- Born: Tomás Menéndez Márquez y Pedroso 1643 St. Augustine, Florida
- Died: 1706 (aged 62–63) Mexico City (in modern Mexico), New Spain
- Occupation: Official

= Tomás Menéndez Márquez =

Spanish colonial administrator (1643–1706)

Tomás Menéndez Márquez y Pedroso (1643–1706) was an official in the government of Spanish Florida, and owner, with his brothers, of the largest ranch in Spanish Florida. He was captured by pirates in 1682 and held for ransom, but was rescued by the Timucua.

==Early life==
Tomás Menéndez Márquez was born in St. Augustine, Florida in 1643. His father was Francisco Menéndez Márquez y Posada, royal treasurer (tesorero real) and co-interim governor of Spanish Florida. Tomás's mother was Antonia Ana Pedroso y Ayllón, from Cuba. Tomás's grandfather was Juan Menéndez Márquez, royal treasurer and co-interim governor of Spanish Florida, governor of Popayán Province (in what is now Colombia), and nephew of Pedro Menéndez Márquez, who had been governor of Spanish Florida for 17 years, who was in turn the Nephew of Pedro Menéndez de Avilés the Founder of St. Augustine and Spanish Florida.

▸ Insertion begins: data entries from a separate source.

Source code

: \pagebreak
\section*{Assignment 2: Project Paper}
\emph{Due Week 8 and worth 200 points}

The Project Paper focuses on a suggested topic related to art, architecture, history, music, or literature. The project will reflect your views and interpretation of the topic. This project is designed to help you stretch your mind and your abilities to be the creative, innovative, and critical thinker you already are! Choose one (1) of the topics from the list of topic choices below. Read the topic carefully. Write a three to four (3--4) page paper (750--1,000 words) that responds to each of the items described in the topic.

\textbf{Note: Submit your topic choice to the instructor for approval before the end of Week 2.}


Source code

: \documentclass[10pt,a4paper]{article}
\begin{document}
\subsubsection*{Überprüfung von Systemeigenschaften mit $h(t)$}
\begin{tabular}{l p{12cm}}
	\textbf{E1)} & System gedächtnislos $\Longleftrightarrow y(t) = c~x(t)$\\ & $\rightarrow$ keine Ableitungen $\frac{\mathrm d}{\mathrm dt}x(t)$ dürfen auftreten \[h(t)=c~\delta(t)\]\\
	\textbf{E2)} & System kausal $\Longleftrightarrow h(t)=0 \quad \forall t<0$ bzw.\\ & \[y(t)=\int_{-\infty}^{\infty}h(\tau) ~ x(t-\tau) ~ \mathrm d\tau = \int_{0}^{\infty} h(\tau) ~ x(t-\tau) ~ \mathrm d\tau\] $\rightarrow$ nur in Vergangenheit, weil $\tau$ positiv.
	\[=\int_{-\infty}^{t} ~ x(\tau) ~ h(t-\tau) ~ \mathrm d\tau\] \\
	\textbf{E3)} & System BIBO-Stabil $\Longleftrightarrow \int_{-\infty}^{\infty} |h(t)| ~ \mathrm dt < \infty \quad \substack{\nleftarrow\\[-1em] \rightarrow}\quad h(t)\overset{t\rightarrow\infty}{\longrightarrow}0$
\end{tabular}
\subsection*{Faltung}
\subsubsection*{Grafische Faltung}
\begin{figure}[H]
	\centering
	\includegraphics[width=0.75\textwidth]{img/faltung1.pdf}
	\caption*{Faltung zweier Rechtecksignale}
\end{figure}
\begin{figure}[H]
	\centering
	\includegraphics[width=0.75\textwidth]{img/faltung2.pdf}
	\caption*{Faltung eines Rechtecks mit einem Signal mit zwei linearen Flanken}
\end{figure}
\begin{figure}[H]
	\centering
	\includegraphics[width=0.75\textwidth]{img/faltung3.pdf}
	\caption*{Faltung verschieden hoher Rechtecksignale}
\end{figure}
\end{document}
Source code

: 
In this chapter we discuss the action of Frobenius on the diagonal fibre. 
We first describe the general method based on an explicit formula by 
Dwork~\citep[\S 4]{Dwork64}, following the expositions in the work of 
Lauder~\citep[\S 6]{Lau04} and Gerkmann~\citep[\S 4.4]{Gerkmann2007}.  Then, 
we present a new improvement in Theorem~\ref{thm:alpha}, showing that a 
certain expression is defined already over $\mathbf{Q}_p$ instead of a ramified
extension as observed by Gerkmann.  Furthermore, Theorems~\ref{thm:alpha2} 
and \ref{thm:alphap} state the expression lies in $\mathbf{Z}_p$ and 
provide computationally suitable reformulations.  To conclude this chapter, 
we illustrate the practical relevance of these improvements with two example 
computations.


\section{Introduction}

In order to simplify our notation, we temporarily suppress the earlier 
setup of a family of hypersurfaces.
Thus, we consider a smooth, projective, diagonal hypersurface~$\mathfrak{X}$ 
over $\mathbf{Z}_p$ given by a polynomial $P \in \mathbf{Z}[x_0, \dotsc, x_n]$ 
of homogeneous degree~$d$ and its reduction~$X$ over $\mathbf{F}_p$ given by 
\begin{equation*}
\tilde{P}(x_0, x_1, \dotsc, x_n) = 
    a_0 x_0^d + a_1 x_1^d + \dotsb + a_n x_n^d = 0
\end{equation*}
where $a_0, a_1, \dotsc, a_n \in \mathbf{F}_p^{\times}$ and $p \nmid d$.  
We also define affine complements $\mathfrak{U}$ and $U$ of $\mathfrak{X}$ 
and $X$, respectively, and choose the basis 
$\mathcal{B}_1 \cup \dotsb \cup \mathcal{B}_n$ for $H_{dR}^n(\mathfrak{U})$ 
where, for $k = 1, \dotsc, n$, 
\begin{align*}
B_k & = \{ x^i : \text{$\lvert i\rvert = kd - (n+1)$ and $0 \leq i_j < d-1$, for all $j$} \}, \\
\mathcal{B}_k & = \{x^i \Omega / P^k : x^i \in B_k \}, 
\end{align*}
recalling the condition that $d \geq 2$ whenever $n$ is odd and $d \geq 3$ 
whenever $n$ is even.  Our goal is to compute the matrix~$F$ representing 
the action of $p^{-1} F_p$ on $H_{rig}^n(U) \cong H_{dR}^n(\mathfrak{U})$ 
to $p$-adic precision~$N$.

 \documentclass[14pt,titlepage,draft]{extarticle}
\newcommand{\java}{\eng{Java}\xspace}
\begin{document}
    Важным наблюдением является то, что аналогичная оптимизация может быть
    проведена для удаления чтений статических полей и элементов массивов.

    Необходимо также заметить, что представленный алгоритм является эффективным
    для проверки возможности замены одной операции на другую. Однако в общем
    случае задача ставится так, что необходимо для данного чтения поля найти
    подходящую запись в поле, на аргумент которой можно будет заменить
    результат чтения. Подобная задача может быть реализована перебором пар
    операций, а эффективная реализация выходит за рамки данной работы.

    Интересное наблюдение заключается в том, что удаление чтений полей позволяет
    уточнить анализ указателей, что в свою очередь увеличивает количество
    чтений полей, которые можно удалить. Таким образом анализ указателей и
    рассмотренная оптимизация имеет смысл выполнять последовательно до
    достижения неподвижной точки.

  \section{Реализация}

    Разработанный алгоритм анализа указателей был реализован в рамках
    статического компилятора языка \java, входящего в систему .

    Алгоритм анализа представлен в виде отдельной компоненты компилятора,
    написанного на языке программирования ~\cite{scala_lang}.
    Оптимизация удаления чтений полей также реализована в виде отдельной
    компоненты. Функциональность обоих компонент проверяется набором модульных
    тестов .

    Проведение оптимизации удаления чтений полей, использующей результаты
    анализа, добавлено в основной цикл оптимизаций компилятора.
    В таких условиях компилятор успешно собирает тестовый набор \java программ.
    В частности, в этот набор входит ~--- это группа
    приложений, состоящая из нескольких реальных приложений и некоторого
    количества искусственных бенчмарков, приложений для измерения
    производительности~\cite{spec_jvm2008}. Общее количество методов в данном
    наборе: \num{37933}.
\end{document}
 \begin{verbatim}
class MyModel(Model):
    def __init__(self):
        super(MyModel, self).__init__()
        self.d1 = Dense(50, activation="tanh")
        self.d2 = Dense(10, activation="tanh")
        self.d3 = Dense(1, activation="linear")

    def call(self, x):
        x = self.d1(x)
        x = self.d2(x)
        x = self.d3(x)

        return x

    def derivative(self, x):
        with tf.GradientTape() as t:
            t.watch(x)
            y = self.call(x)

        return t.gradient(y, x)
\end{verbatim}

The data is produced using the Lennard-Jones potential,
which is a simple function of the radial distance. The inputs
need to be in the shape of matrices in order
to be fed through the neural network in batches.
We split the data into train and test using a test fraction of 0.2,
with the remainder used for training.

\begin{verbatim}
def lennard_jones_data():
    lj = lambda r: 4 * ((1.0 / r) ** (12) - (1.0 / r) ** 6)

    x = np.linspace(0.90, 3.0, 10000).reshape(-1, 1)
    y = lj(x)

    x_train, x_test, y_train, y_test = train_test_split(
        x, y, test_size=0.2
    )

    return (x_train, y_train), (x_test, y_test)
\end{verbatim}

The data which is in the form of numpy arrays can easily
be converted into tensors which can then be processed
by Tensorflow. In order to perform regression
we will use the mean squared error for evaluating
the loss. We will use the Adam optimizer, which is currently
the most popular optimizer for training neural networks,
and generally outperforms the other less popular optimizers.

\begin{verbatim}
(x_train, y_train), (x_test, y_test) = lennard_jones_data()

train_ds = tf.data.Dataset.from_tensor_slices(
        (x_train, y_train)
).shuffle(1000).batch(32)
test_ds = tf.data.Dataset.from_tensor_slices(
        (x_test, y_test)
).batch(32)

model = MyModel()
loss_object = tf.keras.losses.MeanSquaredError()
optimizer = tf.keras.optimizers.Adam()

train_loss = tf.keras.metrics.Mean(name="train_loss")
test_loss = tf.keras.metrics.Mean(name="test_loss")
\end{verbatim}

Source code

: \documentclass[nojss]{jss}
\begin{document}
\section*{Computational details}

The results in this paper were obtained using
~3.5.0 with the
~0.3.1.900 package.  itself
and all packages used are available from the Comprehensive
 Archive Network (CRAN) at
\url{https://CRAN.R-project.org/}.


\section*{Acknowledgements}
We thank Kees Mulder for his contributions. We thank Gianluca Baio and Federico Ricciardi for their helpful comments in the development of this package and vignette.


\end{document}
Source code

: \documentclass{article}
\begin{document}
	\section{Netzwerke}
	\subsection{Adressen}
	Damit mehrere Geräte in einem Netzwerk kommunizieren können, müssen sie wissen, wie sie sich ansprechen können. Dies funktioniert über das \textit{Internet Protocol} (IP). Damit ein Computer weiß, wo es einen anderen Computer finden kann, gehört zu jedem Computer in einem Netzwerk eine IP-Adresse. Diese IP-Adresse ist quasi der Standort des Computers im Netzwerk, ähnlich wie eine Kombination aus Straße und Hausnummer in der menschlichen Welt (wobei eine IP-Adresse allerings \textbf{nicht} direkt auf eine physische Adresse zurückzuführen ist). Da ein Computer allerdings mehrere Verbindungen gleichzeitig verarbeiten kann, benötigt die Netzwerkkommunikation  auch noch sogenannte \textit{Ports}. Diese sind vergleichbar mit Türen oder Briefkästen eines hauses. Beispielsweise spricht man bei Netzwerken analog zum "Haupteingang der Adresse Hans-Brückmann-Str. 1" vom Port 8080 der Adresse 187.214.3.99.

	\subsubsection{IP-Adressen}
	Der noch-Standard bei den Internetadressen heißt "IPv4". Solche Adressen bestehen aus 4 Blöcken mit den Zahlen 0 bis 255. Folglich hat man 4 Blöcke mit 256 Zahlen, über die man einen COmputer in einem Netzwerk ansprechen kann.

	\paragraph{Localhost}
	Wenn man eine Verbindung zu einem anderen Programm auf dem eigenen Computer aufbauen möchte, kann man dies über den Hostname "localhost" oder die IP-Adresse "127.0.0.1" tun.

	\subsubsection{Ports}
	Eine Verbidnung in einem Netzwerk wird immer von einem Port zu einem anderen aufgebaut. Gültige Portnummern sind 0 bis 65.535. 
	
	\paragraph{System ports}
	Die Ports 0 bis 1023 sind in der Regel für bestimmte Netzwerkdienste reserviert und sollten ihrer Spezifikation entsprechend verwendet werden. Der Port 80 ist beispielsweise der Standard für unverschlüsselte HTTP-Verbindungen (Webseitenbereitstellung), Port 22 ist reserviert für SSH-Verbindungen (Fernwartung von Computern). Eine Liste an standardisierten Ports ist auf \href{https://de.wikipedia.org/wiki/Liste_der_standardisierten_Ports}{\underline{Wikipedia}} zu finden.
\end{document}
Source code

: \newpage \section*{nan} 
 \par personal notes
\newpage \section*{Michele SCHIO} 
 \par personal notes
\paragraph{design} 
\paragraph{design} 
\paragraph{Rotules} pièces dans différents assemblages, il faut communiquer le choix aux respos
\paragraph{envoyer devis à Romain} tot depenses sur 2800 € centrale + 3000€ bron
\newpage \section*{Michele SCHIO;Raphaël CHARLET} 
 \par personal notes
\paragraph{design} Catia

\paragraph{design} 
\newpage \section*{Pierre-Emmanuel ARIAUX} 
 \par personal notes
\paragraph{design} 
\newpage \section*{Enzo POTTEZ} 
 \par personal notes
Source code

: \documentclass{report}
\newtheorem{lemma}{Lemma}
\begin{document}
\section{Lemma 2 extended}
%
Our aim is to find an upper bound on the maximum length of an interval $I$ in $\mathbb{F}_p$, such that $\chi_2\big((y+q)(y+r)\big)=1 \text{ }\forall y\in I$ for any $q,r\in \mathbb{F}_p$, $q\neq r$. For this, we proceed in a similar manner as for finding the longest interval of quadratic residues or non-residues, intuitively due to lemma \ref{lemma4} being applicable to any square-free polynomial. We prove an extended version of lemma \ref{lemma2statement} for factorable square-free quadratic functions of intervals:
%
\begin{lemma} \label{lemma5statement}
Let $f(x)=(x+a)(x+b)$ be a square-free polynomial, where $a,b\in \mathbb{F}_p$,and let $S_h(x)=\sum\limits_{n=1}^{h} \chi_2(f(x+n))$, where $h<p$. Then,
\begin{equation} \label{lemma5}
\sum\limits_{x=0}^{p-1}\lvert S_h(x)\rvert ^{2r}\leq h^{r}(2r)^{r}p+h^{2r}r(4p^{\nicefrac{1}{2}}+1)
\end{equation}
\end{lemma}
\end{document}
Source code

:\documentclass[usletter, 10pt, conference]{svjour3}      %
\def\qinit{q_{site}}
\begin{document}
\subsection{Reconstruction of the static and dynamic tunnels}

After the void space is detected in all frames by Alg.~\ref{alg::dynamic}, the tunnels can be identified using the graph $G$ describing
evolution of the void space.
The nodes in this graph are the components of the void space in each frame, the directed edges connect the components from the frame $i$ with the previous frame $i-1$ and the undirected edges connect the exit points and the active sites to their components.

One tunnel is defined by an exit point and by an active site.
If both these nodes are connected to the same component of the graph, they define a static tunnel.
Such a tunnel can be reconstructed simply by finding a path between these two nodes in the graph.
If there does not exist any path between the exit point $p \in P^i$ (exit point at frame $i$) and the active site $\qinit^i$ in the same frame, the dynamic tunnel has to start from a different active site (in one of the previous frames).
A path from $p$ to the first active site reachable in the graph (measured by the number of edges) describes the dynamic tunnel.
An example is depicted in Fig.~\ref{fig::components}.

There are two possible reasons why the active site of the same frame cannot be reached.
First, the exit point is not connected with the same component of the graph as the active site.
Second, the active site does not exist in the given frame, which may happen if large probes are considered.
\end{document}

Tomás Menéndez Márquez was the sixth child of Francisco and Antonia. His mother died before he was five years old, and his father died in 1649, when Tomás was six years old. The Menéndez Márquez family was well-to-do. They owned eleven slaves, and Francisco had established an estancia (cattle ranch) in Potano Province, which would become the largest ranch in Spanish Florida. Tomás's father and grandfather had held the position of royal treasurer of Spanish Florida for a combined total of 56 years. A few years after Francisco's death the accounts of the treasury were audited, and it was found that Francisco had borrowed between 16,000 and 20,000 pesos from the treasury. An attempt was made to recover the missing funds by selling the ranch, but no buyers could be found, and the ranch remained with the Menéndez Márquez family.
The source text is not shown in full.